Cross-linking Mast Cell Specific Gangliosides Stimulates the Release of Newly Formed Lipid Mediators and Newly Synthesized Cytokines: An Advanced Study

Abstract

Mast cells are immunoregulatory cells that participate in inflammatory processes. Cross-linking mast cell specific GD1b derived gangliosides by mAbAA4 results in partial activation of mast cells without the release of preformed mediators. The present study examines the release of newly formed and newly synthesized mediators following ganglioside cross-linking. Cross-linking the gangliosides with mAbAA4 released the newly formed lipid mediators, prostaglandins D₂ and E₂, without release of leukotrienes B₄ and C_4. The effect of cross-linking these gangliosides on the activation of enzymes in the arachidonate cascade was then investigated. Ganglioside cross-linking resulted in phosphorylation of cytosolic phospholipase A₂ and increased expression of cyclooxygenase-2. Translocation of 5-lypoxygenase from the cytosol to the nucleus was not induced by ganglioside cross-linking.
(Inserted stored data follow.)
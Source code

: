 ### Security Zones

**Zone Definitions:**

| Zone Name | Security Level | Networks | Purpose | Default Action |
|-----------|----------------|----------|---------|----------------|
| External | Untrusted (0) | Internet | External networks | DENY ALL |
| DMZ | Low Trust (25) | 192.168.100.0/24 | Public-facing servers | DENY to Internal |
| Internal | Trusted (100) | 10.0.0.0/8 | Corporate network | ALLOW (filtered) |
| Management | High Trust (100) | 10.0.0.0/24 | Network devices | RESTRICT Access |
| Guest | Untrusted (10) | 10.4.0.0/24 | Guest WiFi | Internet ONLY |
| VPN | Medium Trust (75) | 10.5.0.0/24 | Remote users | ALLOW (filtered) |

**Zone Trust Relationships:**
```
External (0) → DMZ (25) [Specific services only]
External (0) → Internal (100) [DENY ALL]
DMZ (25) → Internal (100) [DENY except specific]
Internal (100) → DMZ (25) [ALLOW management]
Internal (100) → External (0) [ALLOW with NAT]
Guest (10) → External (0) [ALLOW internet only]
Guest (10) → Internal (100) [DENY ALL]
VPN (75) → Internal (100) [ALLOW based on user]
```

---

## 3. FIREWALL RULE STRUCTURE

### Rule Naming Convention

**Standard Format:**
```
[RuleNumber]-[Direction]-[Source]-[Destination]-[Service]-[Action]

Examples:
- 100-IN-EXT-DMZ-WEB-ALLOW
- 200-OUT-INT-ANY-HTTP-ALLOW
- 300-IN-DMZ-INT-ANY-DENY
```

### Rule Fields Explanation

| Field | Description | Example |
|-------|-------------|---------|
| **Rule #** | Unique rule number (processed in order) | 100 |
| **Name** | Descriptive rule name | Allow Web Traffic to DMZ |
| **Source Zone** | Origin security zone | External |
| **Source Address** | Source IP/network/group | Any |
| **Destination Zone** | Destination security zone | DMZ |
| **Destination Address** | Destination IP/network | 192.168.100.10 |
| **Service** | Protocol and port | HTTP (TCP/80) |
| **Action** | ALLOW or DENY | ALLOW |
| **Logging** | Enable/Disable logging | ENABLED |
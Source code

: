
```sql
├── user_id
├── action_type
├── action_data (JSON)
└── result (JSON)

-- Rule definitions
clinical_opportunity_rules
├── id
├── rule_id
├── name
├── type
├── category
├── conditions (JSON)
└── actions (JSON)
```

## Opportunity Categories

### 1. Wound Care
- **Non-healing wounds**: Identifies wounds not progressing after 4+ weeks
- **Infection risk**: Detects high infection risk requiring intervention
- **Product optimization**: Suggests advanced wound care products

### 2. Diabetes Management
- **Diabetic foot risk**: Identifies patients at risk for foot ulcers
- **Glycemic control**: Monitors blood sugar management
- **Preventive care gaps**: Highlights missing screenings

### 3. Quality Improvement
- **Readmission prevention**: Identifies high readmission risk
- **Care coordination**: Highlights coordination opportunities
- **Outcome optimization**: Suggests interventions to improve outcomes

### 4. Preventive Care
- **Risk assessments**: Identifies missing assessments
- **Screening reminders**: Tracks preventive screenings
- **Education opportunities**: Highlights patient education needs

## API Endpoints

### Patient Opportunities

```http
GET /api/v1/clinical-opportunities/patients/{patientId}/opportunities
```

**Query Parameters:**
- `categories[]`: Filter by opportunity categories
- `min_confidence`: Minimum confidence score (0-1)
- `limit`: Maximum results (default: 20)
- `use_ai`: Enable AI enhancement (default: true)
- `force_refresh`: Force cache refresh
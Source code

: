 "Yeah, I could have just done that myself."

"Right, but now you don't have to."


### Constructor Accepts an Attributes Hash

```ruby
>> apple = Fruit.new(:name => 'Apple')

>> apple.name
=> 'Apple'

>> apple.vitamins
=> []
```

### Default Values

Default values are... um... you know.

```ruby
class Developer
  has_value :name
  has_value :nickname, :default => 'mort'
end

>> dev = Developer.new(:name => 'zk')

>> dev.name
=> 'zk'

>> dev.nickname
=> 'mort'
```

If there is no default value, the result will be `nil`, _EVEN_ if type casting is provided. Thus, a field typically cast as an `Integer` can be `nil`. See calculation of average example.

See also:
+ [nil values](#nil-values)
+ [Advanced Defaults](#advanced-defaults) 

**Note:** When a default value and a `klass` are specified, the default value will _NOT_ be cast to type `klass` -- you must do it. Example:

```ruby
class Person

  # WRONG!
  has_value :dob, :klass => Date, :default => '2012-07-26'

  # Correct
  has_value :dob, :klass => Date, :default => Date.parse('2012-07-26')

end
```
Cross-linking of GD1b derived gangliosides also resulted in the release of the newly synthesized mediators, interleukin-4, interleukin-6 and TNF-?. The effect of cross-linking the gangliosides on the MAP kinase pathway was then investigated. Cross-linking the gangliosides induced the phosphorylation of ERK1/2, JNK1/2 and p38 as well as activating both NFkB and NFAT in a Syk-dependent manner. Therefore, cross-linking the mast cell-specific GD1b derived gangliosides results in the activation of signaling pathways that culminate with the release of newly formed and newly synthesized mediators. The present study helps to explain the extremely broad spectrum of potential mechanisms by which mast cells might act in suppressing, amplifying and modulating the non-FceRI mediated immune responses.